There is a sense, mainly in the beginning of the work, that Philosophy is the “cure” to Boethius’ ailing spiritual, mental, and emotional self. Boethius viewed his false beliefs about religion and material wealth as the root cause of his misery; Philosophy was the medicine that provided him relief from these illnesses.

The robes of Philosophy are “perfectly finished of the most microscopic threads, of cunning manufacture and of indecomposable material,” but are unfortunately “obscured by a sort of gloom of untended antiquity.” The robes of Philosophy are a symbol for Boethius’ view of his contemporaries’ treatment of philosophical discourse and theory: while it is infinitely complex and perfect, it has fallen out of public life, and is consigned to the antiquated past.

Boethius’ mental prison parallels the context of his writing the Consolation. Just as he was locked in a dank prison, so his mind was in a cage of despair. By breaking free of his mental borders (by philosophizing and thus writing the Consolation), Boethius was able to symbolically break out of his physical prison as well, as those boundaries no longer meant anything to him: by rejecting materialism, he successfully consoled himself.

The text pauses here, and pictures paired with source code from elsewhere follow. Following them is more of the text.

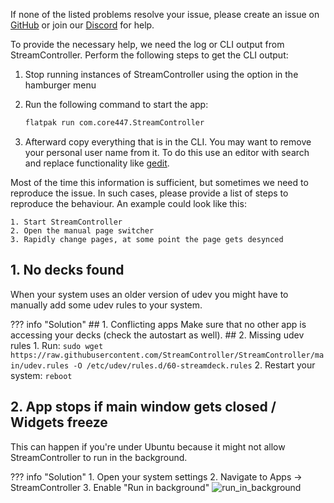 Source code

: If none of the listed problems resolve your issue, please create an issue on [GitHub](https://github.com/StreamController/StreamController) or join our [Discord](https://discord.gg/MSyHM8TN3u) for help.

To provide the necessary help, we need the log or CLI output from StreamController. Perform the following steps to get the CLI output:

1. Stop running instances of StreamController using the option in the hamburger menu

2. Run the following command to start the app:
    ```sh
    flatpak run com.core447.StreamController
    ```
3. Afterward copy everything that is in the CLI. You may want to remove your personal user name from it. To do this use an editor with search and replace functionality like [gedit](https://flathub.org/apps/org.gnome.gedit).

Most of the time this information is sufficient, but sometimes we need to reproduce the issue. In such cases, please provide a list of steps to reproduce the behaviour.
An example could look like this:
```
1. Start StreamController
2. Open the manual page switcher
3. Rapidly change pages, at some point the page gets desynced
```

## 1. No decks found
When your system uses an older version of udev you might have to manually add some udev rules to your system.

??? info "Solution"
    ## 1. Conflicting apps
    Make sure that no other app is accessing your decks (check the autostart as well).
    ## 2. Missing udev rules
    1. Run: `sudo wget https://raw.githubusercontent.com/StreamController/StreamController/main/udev.rules -O /etc/udev/rules.d/60-streamdeck.rules`
    2. Restart your system: `reboot`

## 2. App stops if main window gets closed / Widgets freeze
This can happen if you're under Ubuntu because it might not allow StreamController to run in the background.

??? info "Solution"
    1. Open your system settings
    2. Navigate to Apps -> StreamController
    3. Enable "Run in background"
    ![run_in_background](assets/ubuntu_allow_to_run_in_background.png) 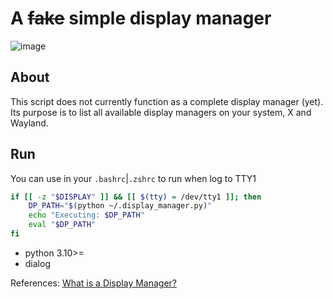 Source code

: # A ~~fake~~ simple display manager
![image](https://github.com/thiagolopes/dialog_xsessions/assets/5994972/e95da4a2-ee9d-4351-86e9-1360cb2344b3)

## About
This script does not currently function as a complete display manager (yet). Its purpose is to list all available display managers on your system, X and Wayland.

## Run
You can use in your `.bashrc`|`.zshrc` to run when log to TTY1
```sh
if [[ -z "$DISPLAY" ]] && [[ $(tty) = /dev/tty1 ]]; then
    DP_PATH="$(python ~/.display_manager.py)"
    echo "Executing: $DP_PATH"
    eval "$DP_PATH"
fi
```

- python 3.10>=
- dialog

References:
[What is a Display Manager?](https://freedesktop.org/wiki/Software/LightDM/Design/)


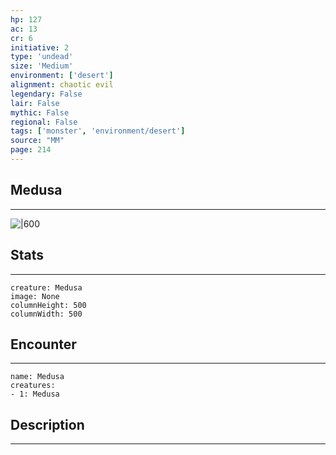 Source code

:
 ```yaml
---
hp: 127
ac: 13
cr: 6
initiative: 2
type: 'undead'    
size: 'Medium'
environment: ['desert']
alignment: chaotic evil
legendary: False
lair: False
mythic: False
regional: False
tags: ['monster', 'environment/desert']
source: "MM"
page: 214
---
```


## Medusa
---

![|600](D:/Program%20Files/5e.tools/img/bestiary/MM/Medusa.jpg)

## Stats
---

```statblock
creature: Medusa
image: None
columnHeight: 500
columnWidth: 500
```

## Encounter
---

```encounter-table
name: Medusa
creatures:
- 1: Medusa
```

## Description
---




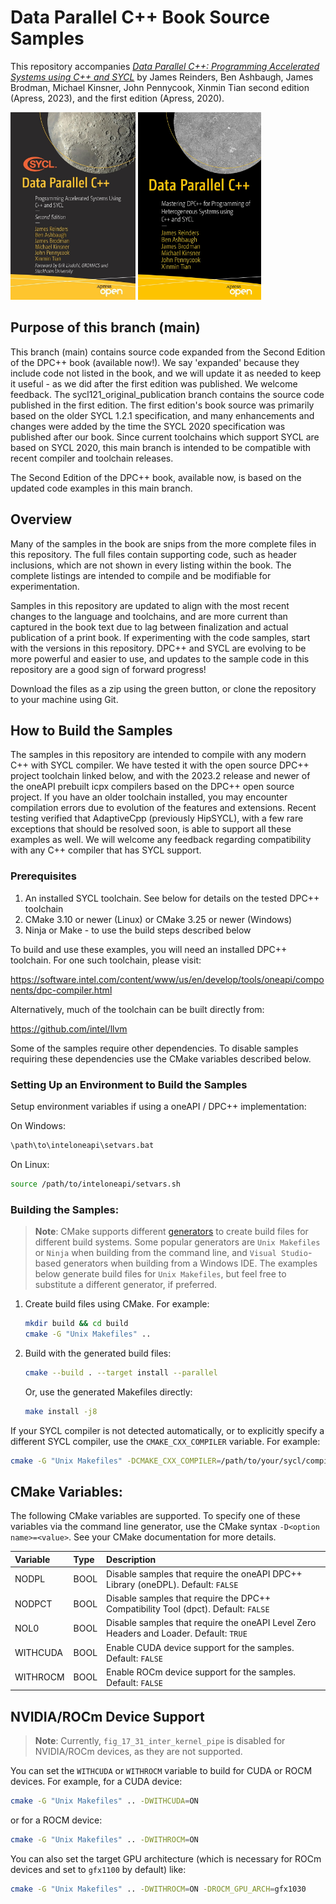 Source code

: # Data Parallel C++ Book Source Samples

This repository accompanies [*Data Parallel C++: Programming Accelerated Systems using C++ and SYCL*](https://www.apress.com/9781484296912) by James Reinders, Ben Ashbaugh, James Brodman, Michael Kinsner, John Pennycook, Xinmin Tian second edition (Apress, 2023), and the first edition (Apress, 2020).

[comment]: #cover

<img alt="Cover 2nd Edition" src="images/cover_second_edition.jpg" height="300"> <img alt="Cover 1st Edition" src="images/cover_first_edition.jpg" height="300">

## Purpose of this branch (main)

This branch (main) contains source code expanded from the Second Edition of the DPC++ book (available now!).  We say 'expanded' because they include code not listed in the book, and we will update it as needed to keep it useful - as we did after the first edition was published. We welcome feedback.
The sycl121_original_publication branch contains the source code published in the first edition.
The first edition's book source was primarily based on the older SYCL 1.2.1 specification, and many enhancements and changes were added by the time the SYCL 2020 specification was published after our book.  Since current toolchains which support SYCL are based on SYCL 2020, this main branch is intended to be compatible with recent compiler and toolchain releases.

The Second Edition of the DPC++ book, available now, is based on the updated code examples in this main branch.

## Overview

Many of the samples in the book are snips from the more complete files in this repository.  The full files contain supporting code, such as header inclusions, which are not shown in every listing within the book.  The complete listings are intended to compile and be modifiable for experimentation.

Samples in this repository are updated to align with the most recent changes to the language and
toolchains, and are more current than captured in the book text due to lag between finalization and actual
publication of a print book.  If experimenting with the code samples, start with the versions in this
repository.  DPC++ and SYCL are evolving to be more powerful and easier to use, and updates to the sample code
in this repository are a good sign of forward progress!

Download the files as a zip using the green button, or clone the repository to your machine using Git.

## How to Build the Samples

The samples in this repository are intended to compile with any modern C++ with SYCL compiler.
We have tested it with the open source DPC++ project toolchain linked below, and with the 2023.2 release and newer of the oneAPI prebuilt icpx compilers based on the DPC++ open source project.  If you have an older toolchain installed, you may encounter compilation errors due to evolution of the features and extensions.
Recent testing verified that AdaptiveCpp (previously HipSYCL), with a few rare exceptions that should be resolved soon, is able to support all these examples as well.
We will welcome any feedback regarding compatibility with any C++ compiler that has SYCL support.

### Prerequisites

1. An installed SYCL toolchain.  See below for details on the tested DPC++ toolchain
1. CMake 3.10 or newer (Linux) or CMake 3.25 or newer (Windows)
1. Ninja or Make - to use the build steps described below

To build and use these examples, you will need an installed DPC++ toolchain.  For one such toolchain, please visit:

https://software.intel.com/content/www/us/en/develop/tools/oneapi/components/dpc-compiler.html

Alternatively, much of the toolchain can be built directly from:

https://github.com/intel/llvm

Some of the samples require other dependencies.  To disable samples requiring these dependencies use the CMake variables described below.

### Setting Up an Environment to Build the Samples

Setup environment variables if using a oneAPI / DPC++ implementation:

On Windows:

```sh
\path\to\inteloneapi\setvars.bat
```

On Linux:

```sh
source /path/to/inteloneapi/setvars.sh
```

### Building the Samples:

> **Note**: 
> CMake supports different [generators](https://cmake.org/cmake/help/latest/manual/cmake-generators.7.html) to create build files for different build systems.  Some popular generators are `Unix Makefiles` or `Ninja` when building from the command line, and `Visual Studio`-based generators when building from a Windows IDE.  The examples below generate build files for `Unix Makefiles`, but feel free to substitute a different generator, if preferred.

1. Create build files using CMake.  For example:

    ```sh
    mkdir build && cd build
    cmake -G "Unix Makefiles" ..
    ```

2. Build with the generated build files:

    ```sh
    cmake --build . --target install --parallel
    ```

    Or, use the generated Makefiles directly:

    ```sh
    make install -j8
    ```

If your SYCL compiler is not detected automatically, or to explicitly specify a different SYCL compiler, use the `CMAKE_CXX_COMPILER` variable.  For example:

```sh
cmake -G "Unix Makefiles" -DCMAKE_CXX_COMPILER=/path/to/your/sycl/compiler ..
```

## CMake Variables:

The following CMake variables are supported.  To specify one of these variables
via the command line generator, use the CMake syntax `-D<option name>=<value>`.
See your CMake documentation for more details.

| Variable | Type | Description |
|:---------|:-----|:------------|
| NODPL | BOOL | Disable samples that require the oneAPI DPC++ Library (oneDPL).  Default: `FALSE`
| NODPCT | BOOL | Disable samples that require the DPC++ Compatibility Tool (dpct).  Default: `FALSE`
| NOL0 | BOOL | Disable samples that require the oneAPI Level Zero Headers and Loader.  Default: `TRUE`
| WITHCUDA | BOOL | Enable CUDA device support for the samples.  Default: `FALSE`
| WITHROCM | BOOL | Enable ROCm device support for the samples.  Default: `FALSE`

## NVIDIA/ROCm Device Support

> **Note**: 
> Currently, `fig_17_31_inter_kernel_pipe` is disabled for NVIDIA/ROCm devices, as they are not supported.

You can set the `WITHCUDA` or `WITHROCM` variable to build for CUDA or ROCM devices. For example, for a CUDA device:

```sh
cmake -G "Unix Makefiles" .. -DWITHCUDA=ON
```

or for a ROCM device:

```sh
cmake -G "Unix Makefiles" .. -DWITHROCM=ON
```

You can also set the target GPU architecture (which is necessary for ROCm devices and set to `gfx1100` by default) like:
```sh
cmake -G "Unix Makefiles" .. -DWITHROCM=ON -DROCM_GPU_ARCH=gfx1030
```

  • The reconciliation of Plato with Christianity; Boethius was the first well-known Neoplatonist. While never explicitly stated, there is a recurring introduction of Platonic ideas into Boethius’ dialogue with Philosophy; the mere fact that he structures the Consolation as a dialogue is an homage to Plato’s Socratic dialogues. He also brings up the concept of Forms, and the form of Good as existing within God.
  • The theme of philosophy as the cure for all of life’s moral and mental issues: Boethius has an explicitly stated ideal that all of man’s misery is caused by his forgetfulness of that which is truly good. By seeking that which will bring real happiness (which is the Good), man will return to his uncorrupted state.
  • Philosophy vs. poetry: Boethius views poetry in much the same way that Plato does in his Republic. When Philosophy comes to Boethius, she has to shoo away the Muses of poetry that have been distracting him from his God-given task of contemplation.
    • The juxtaposition of prose and poetry imply that it is possible to subjugate the Muses of poetry to their proper usage; however, this must be done with the proper mind, attitude, and goals.
  • In God’s complete control over earthly things, Boethius was able to find peace. Peace is not found in suspension of judgment, but rather in the acceptance of the truth of Christianity.
    • Note: Boethius never attempts to prove that Christianity is the truth, but simply proves monotheism in his “It is better to be one than multiple” arguments. His arguments hold up equally well for many other major religions.
  • Boethius-the-author often provides multiple arguments for all the points which Philosophy sets forth before Boethius-the-character comes around to agreement. This suggests that it might take different routes to get someone to come around to the truth, and that different approaches may work for different audiences.